Andrea Chirivella Fernandez (Tenerife / ES), Lázaro Javier Fernández López (Tenerife / ES), Jorge Brian Perez Torres (Tenerife / ES), Ana Paz Valdebenito Montecino (Tenerife / ES), Mari Cruz Correa Flores (Tenerife / ES), Ester Ramírez (Tenerife / ES)
INTRODUCTION
Traumatic cervical tracheal injuries carry a significant risk of mortality. Penetrating injuries account for 4.5% of all airway injuries, with 3-6% occurring in the cervical region, and 43% of these are accompanied by esophageal injuries.
OBJECTIVES
This case presentation is focus on penetrating cervical trauma, with a emphasis on the critical aspects of airway protection and early surgical intervention.
PATIENTS & METHODS
A 41 years old female came to emergency department after an alleged assault with a knife. ABCDE revealed four incised wounds on the neck, zone 1 and 2, left anterior triangle, accompanied by air leakage, oedema and venous bleeding. Orotracheal intubation was performed. Right pneumothorax, shown on an X-ray, lead to the placement of a chest tube with moderate hematic drainage.

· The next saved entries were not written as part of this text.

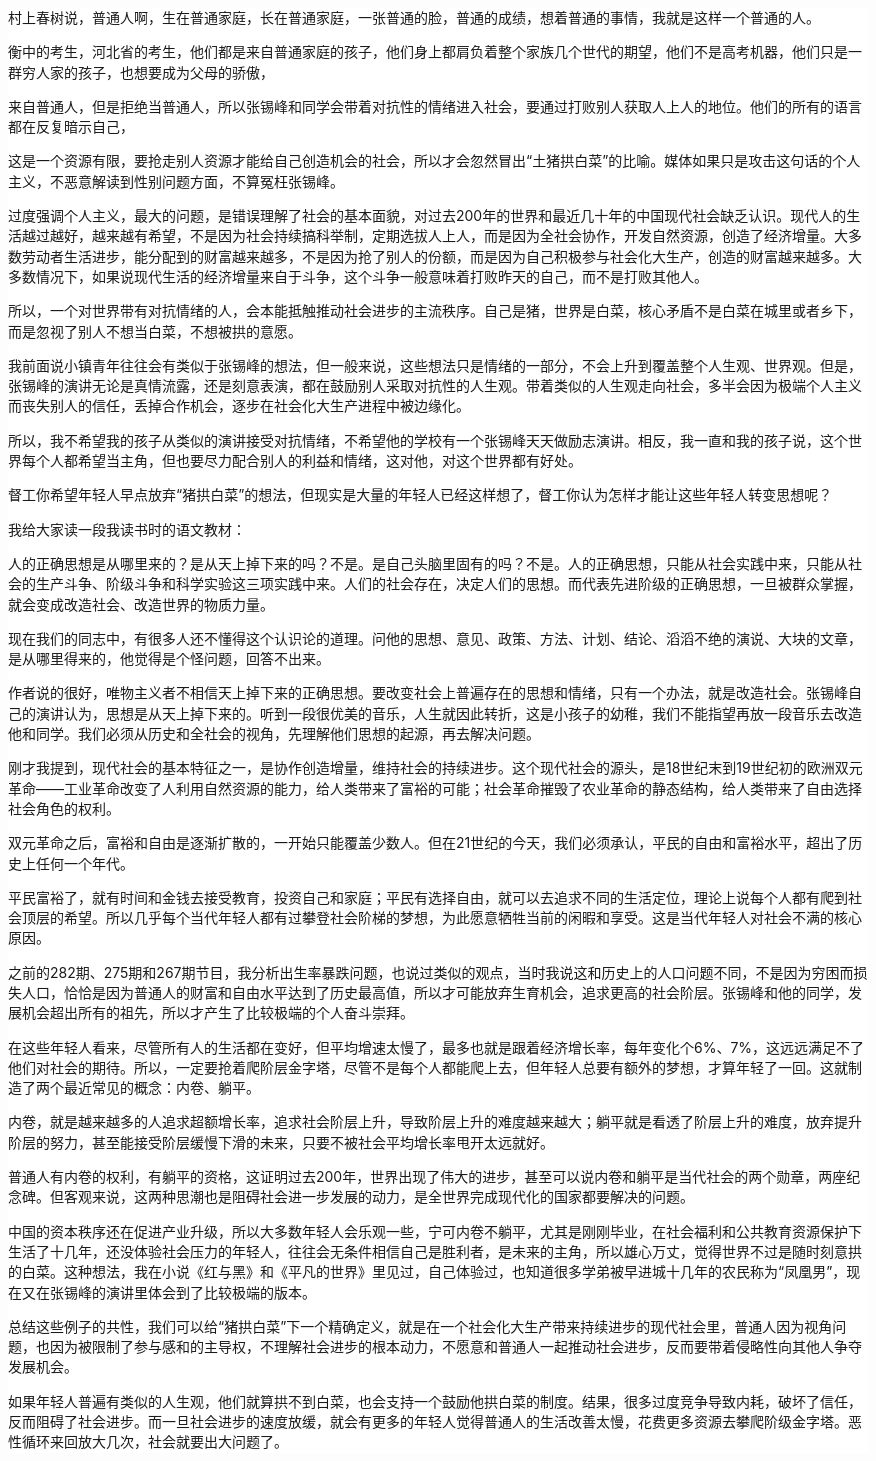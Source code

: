 村上春树说，普通人啊，生在普通家庭，长在普通家庭，一张普通的脸，普通的成绩，想着普通的事情，我就是这样一个普通的人。

衡中的考生，河北省的考生，他们都是来自普通家庭的孩子，他们身上都肩负着整个家族几个世代的期望，他们不是高考机器，他们只是一群穷人家的孩子，也想要成为父母的骄傲，

来自普通人，但是拒绝当普通人，所以张锡峰和同学会带着对抗性的情绪进入社会，要通过打败别人获取人上人的地位。他们的所有的语言都在反复暗示自己，

这是一个资源有限，要抢走别人资源才能给自己创造机会的社会，所以才会忽然冒出“土猪拱白菜”的比喻。媒体如果只是攻击这句话的个人主义，不恶意解读到性别问题方面，不算冤枉张锡峰。

过度强调个人主义，最大的问题，是错误理解了社会的基本面貌，对过去200年的世界和最近几十年的中国现代社会缺乏认识。现代人的生活越过越好，越来越有希望，不是因为社会持续搞科举制，定期选拔人上人，而是因为全社会协作，开发自然资源，创造了经济增量。大多数劳动者生活进步，能分配到的财富越来越多，不是因为抢了别人的份额，而是因为自己积极参与社会化大生产，创造的财富越来越多。大多数情况下，如果说现代生活的经济增量来自于斗争，这个斗争一般意味着打败昨天的自己，而不是打败其他人。

所以，一个对世界带有对抗情绪的人，会本能抵触推动社会进步的主流秩序。自己是猪，世界是白菜，核心矛盾不是白菜在城里或者乡下，而是忽视了别人不想当白菜，不想被拱的意愿。

我前面说小镇青年往往会有类似于张锡峰的想法，但一般来说，这些想法只是情绪的一部分，不会上升到覆盖整个人生观、世界观。但是，张锡峰的演讲无论是真情流露，还是刻意表演，都在鼓励别人采取对抗性的人生观。带着类似的人生观走向社会，多半会因为极端个人主义而丧失别人的信任，丢掉合作机会，逐步在社会化大生产进程中被边缘化。

所以，我不希望我的孩子从类似的演讲接受对抗情绪，不希望他的学校有一个张锡峰天天做励志演讲。相反，我一直和我的孩子说，这个世界每个人都希望当主角，但也要尽力配合别人的利益和情绪，这对他，对这个世界都有好处。

督工你希望年轻人早点放弃“猪拱白菜”的想法，但现实是大量的年轻人已经这样想了，督工你认为怎样才能让这些年轻人转变思想呢？

我给大家读一段我读书时的语文教材：

人的正确思想是从哪里来的？是从天上掉下来的吗？不是。是自己头脑里固有的吗？不是。人的正确思想，只能从社会实践中来，只能从社会的生产斗争、阶级斗争和科学实验这三项实践中来。人们的社会存在，决定人们的思想。而代表先进阶级的正确思想，一旦被群众掌握，就会变成改造社会、改造世界的物质力量。

现在我们的同志中，有很多人还不懂得这个认识论的道理。问他的思想、意见、政策、方法、计划、结论、滔滔不绝的演说、大块的文章，是从哪里得来的，他觉得是个怪问题，回答不出来。

作者说的很好，唯物主义者不相信天上掉下来的正确思想。要改变社会上普遍存在的思想和情绪，只有一个办法，就是改造社会。张锡峰自己的演讲认为，思想是从天上掉下来的。听到一段很优美的音乐，人生就因此转折，这是小孩子的幼稚，我们不能指望再放一段音乐去改造他和同学。我们必须从历史和全社会的视角，先理解他们思想的起源，再去解决问题。

刚才我提到，现代社会的基本特征之一，是协作创造增量，维持社会的持续进步。这个现代社会的源头，是18世纪末到19世纪初的欧洲双元革命——工业革命改变了人利用自然资源的能力，给人类带来了富裕的可能；社会革命摧毁了农业革命的静态结构，给人类带来了自由选择社会角色的权利。

双元革命之后，富裕和自由是逐渐扩散的，一开始只能覆盖少数人。但在21世纪的今天，我们必须承认，平民的自由和富裕水平，超出了历史上任何一个年代。

平民富裕了，就有时间和金钱去接受教育，投资自己和家庭；平民有选择自由，就可以去追求不同的生活定位，理论上说每个人都有爬到社会顶层的希望。所以几乎每个当代年轻人都有过攀登社会阶梯的梦想，为此愿意牺牲当前的闲暇和享受。这是当代年轻人对社会不满的核心原因。

之前的282期、275期和267期节目，我分析出生率暴跌问题，也说过类似的观点，当时我说这和历史上的人口问题不同，不是因为穷困而损失人口，恰恰是因为普通人的财富和自由水平达到了历史最高值，所以才可能放弃生育机会，追求更高的社会阶层。张锡峰和他的同学，发展机会超出所有的祖先，所以才产生了比较极端的个人奋斗崇拜。

在这些年轻人看来，尽管所有人的生活都在变好，但平均增速太慢了，最多也就是跟着经济增长率，每年变化个6%、7%，这远远满足不了他们对社会的期待。所以，一定要抢着爬阶层金字塔，尽管不是每个人都能爬上去，但年轻人总要有额外的梦想，才算年轻了一回。这就制造了两个最近常见的概念：内卷、躺平。

内卷，就是越来越多的人追求超额增长率，追求社会阶层上升，导致阶层上升的难度越来越大；躺平就是看透了阶层上升的难度，放弃提升阶层的努力，甚至能接受阶层缓慢下滑的未来，只要不被社会平均增长率甩开太远就好。

普通人有内卷的权利，有躺平的资格，这证明过去200年，世界出现了伟大的进步，甚至可以说内卷和躺平是当代社会的两个勋章，两座纪念碑。但客观来说，这两种思潮也是阻碍社会进一步发展的动力，是全世界完成现代化的国家都要解决的问题。

中国的资本秩序还在促进产业升级，所以大多数年轻人会乐观一些，宁可内卷不躺平，尤其是刚刚毕业，在社会福利和公共教育资源保护下生活了十几年，还没体验社会压力的年轻人，往往会无条件相信自己是胜利者，是未来的主角，所以雄心万丈，觉得世界不过是随时刻意拱的白菜。这种想法，我在小说《红与黑》和《平凡的世界》里见过，自己体验过，也知道很多学弟被早进城十几年的农民称为“凤凰男”，现在又在张锡峰的演讲里体会到了比较极端的版本。

总结这些例子的共性，我们可以给“猪拱白菜”下一个精确定义，就是在一个社会化大生产带来持续进步的现代社会里，普通人因为视角问题，也因为被限制了参与感和的主导权，不理解社会进步的根本动力，不愿意和普通人一起推动社会进步，反而要带着侵略性向其他人争夺发展机会。

如果年轻人普遍有类似的人生观，他们就算拱不到白菜，也会支持一个鼓励他拱白菜的制度。结果，很多过度竞争导致内耗，破坏了信任，反而阻碍了社会进步。而一旦社会进步的速度放缓，就会有更多的年轻人觉得普通人的生活改善太慢，花费更多资源去攀爬阶级金字塔。恶性循环来回放大几次，社会就要出大问题了。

A sternocleidomastoid left cervical incision was made. Left thyroid lobe was injured and therefore resected to provide proper tracheal exposure. Careful identification of the esophagus and preservation of the left laryngeal recurrent nerve were successfully achieved. Injuries to esophagus were excluded by methylene blue instillation and intraoperative endoscopy. A wide tracheal opening, exposing the endotracheal tube balloon, was noted. The gap was repaired with a single layer of absorbable suture. Drainages were left in place. The patient was discharged within a week without complications.
RESULTS
Endotracheal intubation with ventilation distal to the injury is mandatory for patients with aerodigestive tract injuries. Surgical treatment usually leads to favorable outcomes in 90% of patients. In contrast, a conservative approach may lead to missed visceral injuries and a higher mortality rate.
CONCLUSION
Despite respiratory airway trauma's high lethality, favorable outcomes can be expected following surgical treatment. Restoring airway integrity, maintaining vocal function, and avoiding permanent tracheostomy should be the objective of manage.